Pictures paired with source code
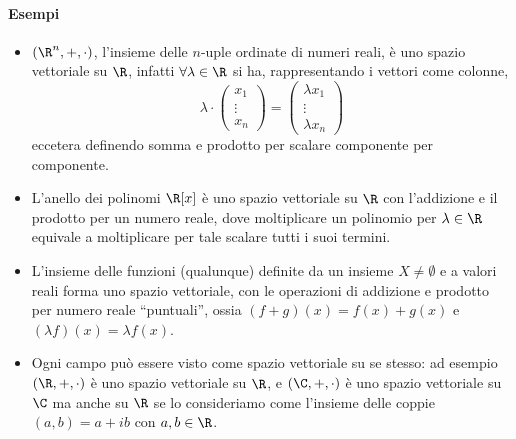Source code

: \paragraph{Esempi}
\begin{itemize}
	\item $(\R^n,+,\cdot)$, l'insieme delle $n$-uple ordinate di numeri reali, è uno spazio vettoriale su $\R$, infatti $\forall\lambda\in\R$ si ha, rappresentando i vettori come colonne,
		\begin{equation*}
			\lambda\cdot
			\begin{pmatrix}
				x_1\\\vdots\\x_n
			\end{pmatrix}
			=
			\begin{pmatrix}
				\lambda x_1\\\vdots\\\lambda x_n
			\end{pmatrix}
		\end{equation*}
		eccetera definendo somma e prodotto per scalare componente per componente.
	\item L'anello dei polinomi $\R[x]$ è uno spazio vettoriale su $\R$ con l'addizione e il prodotto per un numero reale, dove moltiplicare un polinomio per $\lambda\in\R$ equivale a moltiplicare per tale scalare tutti i suoi termini.
	\item L'insieme delle funzioni (qualunque) definite da un insieme $X\ne\emptyset$ e a valori reali forma uno spazio vettoriale, con le operazioni di addizione e prodotto per numero reale ``puntuali'', ossia $(f+g)(x)=f(x)+g(x)$ e $(\lambda f)(x)=\lambda f(x)$.
	\item Ogni campo può essere visto come spazio vettoriale su se stesso: ad esempio $(\R,+,\cdot)$ è uno spazio vettoriale su $\R$, e $(\C,+,\cdot)$ è uno spazio vettoriale su $\C$ ma anche su $\R$ se lo consideriamo come l'insieme delle coppie $(a,b)=a+ib$ con $a,b\in\R$.
\end{itemize}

## [What the task asks]
Lines above that include the string "numero" need to be copied.

## [Expected answer]
	\item L'anello dei polinomi $\R[x]$ è uno spazio vettoriale su $\R$ con l'addizione e il prodotto per un numero reale, dove moltiplicare un polinomio per $\lambda\in\R$ equivale a moltiplicare per tale scalare tutti i suoi termini.
	\item L'insieme delle funzioni (qualunque) definite da un insieme $X\ne\emptyset$ e a valori reali forma uno spazio vettoriale, con le operazioni di addizione e prodotto per numero reale ``puntuali'', ossia $(f+g)(x)=f(x)+g(x)$ e $(\lambda f)(x)=\lambda f(x)$.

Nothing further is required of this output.